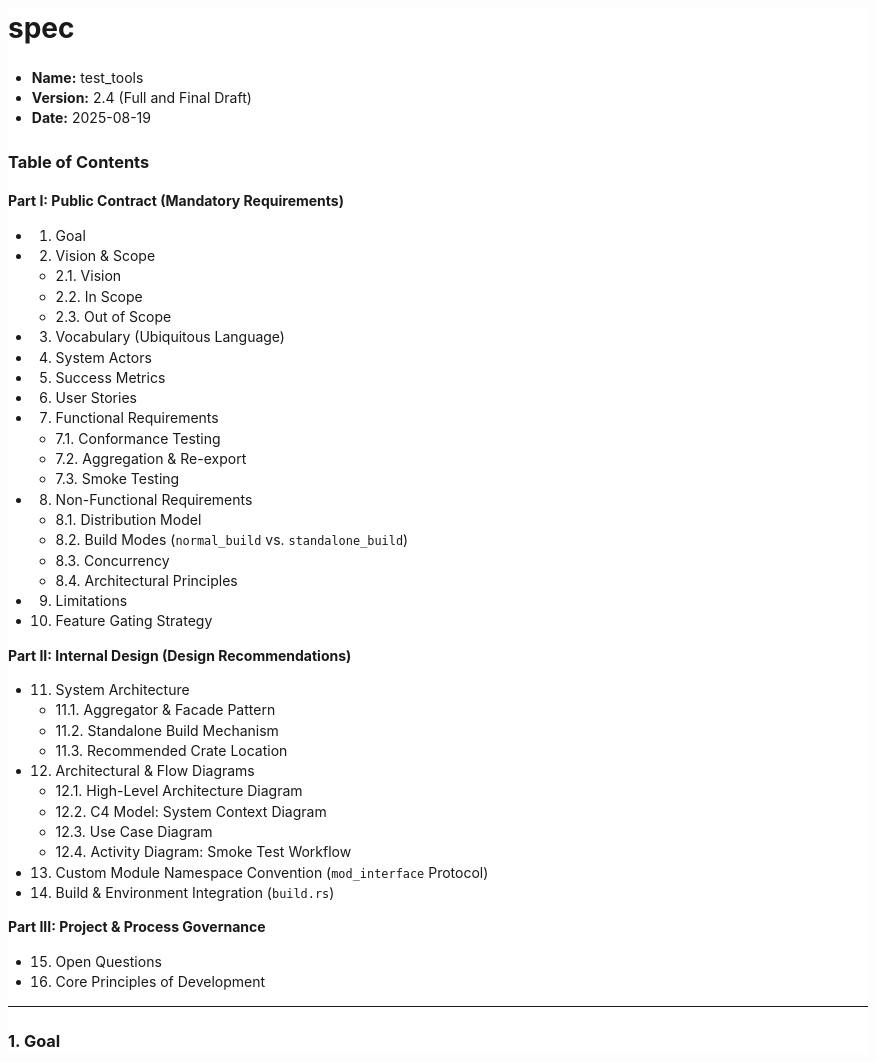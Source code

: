 # spec

- **Name:** test_tools
- **Version:** 2.4 (Full and Final Draft)
- **Date:** 2025-08-19

### Table of Contents

**Part I: Public Contract (Mandatory Requirements)**
*   1. Goal
*   2. Vision & Scope
    *   2.1. Vision
    *   2.2. In Scope
    *   2.3. Out of Scope
*   3. Vocabulary (Ubiquitous Language)
*   4. System Actors
*   5. Success Metrics
*   6. User Stories
*   7. Functional Requirements
    *   7.1. Conformance Testing
    *   7.2. Aggregation & Re-export
    *   7.3. Smoke Testing
*   8. Non-Functional Requirements
    *   8.1. Distribution Model
    *   8.2. Build Modes (`normal_build` vs. `standalone_build`)
    *   8.3. Concurrency
    *   8.4. Architectural Principles
*   9. Limitations
*   10. Feature Gating Strategy

**Part II: Internal Design (Design Recommendations)**
*   11. System Architecture
    *   11.1. Aggregator & Facade Pattern
    *   11.2. Standalone Build Mechanism
    *   11.3. Recommended Crate Location
*   12. Architectural & Flow Diagrams
    *   12.1. High-Level Architecture Diagram
    *   12.2. C4 Model: System Context Diagram
    *   12.3. Use Case Diagram
    *   12.4. Activity Diagram: Smoke Test Workflow
*   13. Custom Module Namespace Convention (`mod_interface` Protocol)
*   14. Build & Environment Integration (`build.rs`)

**Part III: Project & Process Governance**
*   15. Open Questions
*   16. Core Principles of Development

---

### 1. Goal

### PROBLEM STATEMENT:
Among the lines above, repeat exactly those from the line with "11. System Architecture" to the line with "Use Case Diagram", counting both ends.

### ANSWER SECTION:
*   11. System Architecture
    *   11.1. Aggregator & Facade Pattern
    *   11.2. Standalone Build Mechanism
    *   11.3. Recommended Crate Location
*   12. Architectural & Flow Diagrams
    *   12.1. High-Level Architecture Diagram
    *   12.2. C4 Model: System Context Diagram
    *   12.3. Use Case Diagram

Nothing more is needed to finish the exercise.